F.D. : C’est vrai qu’on en a rajouté en petit peu en post production, mais ils étaient bien réels et les filles étaient totalement terrorisées, elles n’ont pas joué la peur une seule seconde tant elles étaient dedans. C’était un peu compliqué à tourner car on l’a fait en une seule nuit, dans cet endroit qui est ouvert la journée au public donc il fallait faire vite. En plus le tournage se déroulait en plein été, il fallait faire avec la canicule parisienne dans ce lieu déjà très chaud. Tourner avec des animaux aussi est assez imprévisible, on a eu beaucoup de chance avec la mygale qui s’est révélée être une excellente comédienne, elle était parfaite et faisait tout ce qu’on lui disait ! L’équipe du vivarium a été très présente et nous a bien assisté (ce sont eux qui fournissent les animaux pour Fort Boyard notamment). On a donc tourné avec des serpents et des mygales, mais le plus compliqué était cet envol de criquets qui attaquent les comédiens. Pour l’anecdote, à la première prise, Bérengère a fait tomber la boîte pour libérer les criquets, mais ceux-ci ne sont pas sortis ! Il fallait exciter les criquets pour qu’ils s’envolent, et ensuite nous nous sommes amusés aussi à les récupérer aux quatre coins de la pièce pour faire une nouvelle prise.

JFB : Avez-vous eu l’occasion de présenter le film dans d’autres pays ?

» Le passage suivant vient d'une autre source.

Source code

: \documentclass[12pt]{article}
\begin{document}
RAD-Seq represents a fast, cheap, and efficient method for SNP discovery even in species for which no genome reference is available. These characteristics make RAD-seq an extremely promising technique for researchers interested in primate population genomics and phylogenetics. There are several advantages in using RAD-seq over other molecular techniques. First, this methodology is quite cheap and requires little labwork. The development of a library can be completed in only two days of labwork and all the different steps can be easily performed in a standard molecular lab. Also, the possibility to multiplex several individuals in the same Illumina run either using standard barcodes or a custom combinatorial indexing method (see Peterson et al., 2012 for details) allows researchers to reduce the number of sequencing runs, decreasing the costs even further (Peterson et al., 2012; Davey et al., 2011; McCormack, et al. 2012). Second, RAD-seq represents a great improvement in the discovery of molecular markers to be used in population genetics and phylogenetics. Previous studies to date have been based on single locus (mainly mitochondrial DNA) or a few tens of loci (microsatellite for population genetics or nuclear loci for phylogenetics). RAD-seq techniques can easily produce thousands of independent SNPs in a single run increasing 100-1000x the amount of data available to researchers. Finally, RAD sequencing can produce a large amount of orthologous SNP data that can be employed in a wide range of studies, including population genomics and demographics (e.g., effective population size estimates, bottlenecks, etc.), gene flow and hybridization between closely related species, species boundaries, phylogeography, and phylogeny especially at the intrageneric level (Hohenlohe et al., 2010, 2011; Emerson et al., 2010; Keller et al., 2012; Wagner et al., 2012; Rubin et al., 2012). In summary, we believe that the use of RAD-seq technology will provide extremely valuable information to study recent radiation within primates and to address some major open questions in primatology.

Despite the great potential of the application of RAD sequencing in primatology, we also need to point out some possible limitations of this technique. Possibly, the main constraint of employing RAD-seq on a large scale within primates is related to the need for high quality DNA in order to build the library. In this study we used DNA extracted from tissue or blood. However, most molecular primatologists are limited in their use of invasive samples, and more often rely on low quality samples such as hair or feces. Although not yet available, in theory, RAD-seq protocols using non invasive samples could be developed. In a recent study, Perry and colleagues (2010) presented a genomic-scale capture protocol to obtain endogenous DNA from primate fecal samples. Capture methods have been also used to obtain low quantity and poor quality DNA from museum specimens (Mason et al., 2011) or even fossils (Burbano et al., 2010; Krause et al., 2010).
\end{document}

F. D. : Oui, le film est sorti début décembre à Berlin, et avec l’équipe nous sommes allés le présenter dans une programmation de films français. Mais j’étais un peu frustré car il n’y avait pas de promo, pas de journalistes ni de rencontres. C’est plus agréable de pouvoir rencontrer les gens, de sentir un accueil plus bienveillant et sympathique, comme ici. Mais le film a plutôt bien marché en Allemagne. Il est aussi sorti au Canada, au Portugal, mais nous n’avons pas eu l’occasion d’y aller. Je vais aussi aller à un festival de films aux États-Unis, mais il n’y a pas de sortie prévue.

JFB : Un nouveau projet en vue, par contre ?

F. D. : Si tout va bien – et a priori tout va bien-, je vais commencer au mois de novembre à tourner une nouvelle comédie avec Kad Merad. Il s’agit d’une comédie familiale, à l’origine issue d’un scénario américain qui n’a pas pu se tourner là-bas donc on a racheté le projet et on l’a adapté, un peu dans la veine de Mon beau-père et moi ou Crazy Stupid love. Ce sera une comédie inter-générationnelle, l’histoire d’un père et ses trois filles, donc assez différent d’Adopte un veuf mais toujours pour essayer de trouver le juste équilibre entre le rire et l’émotion.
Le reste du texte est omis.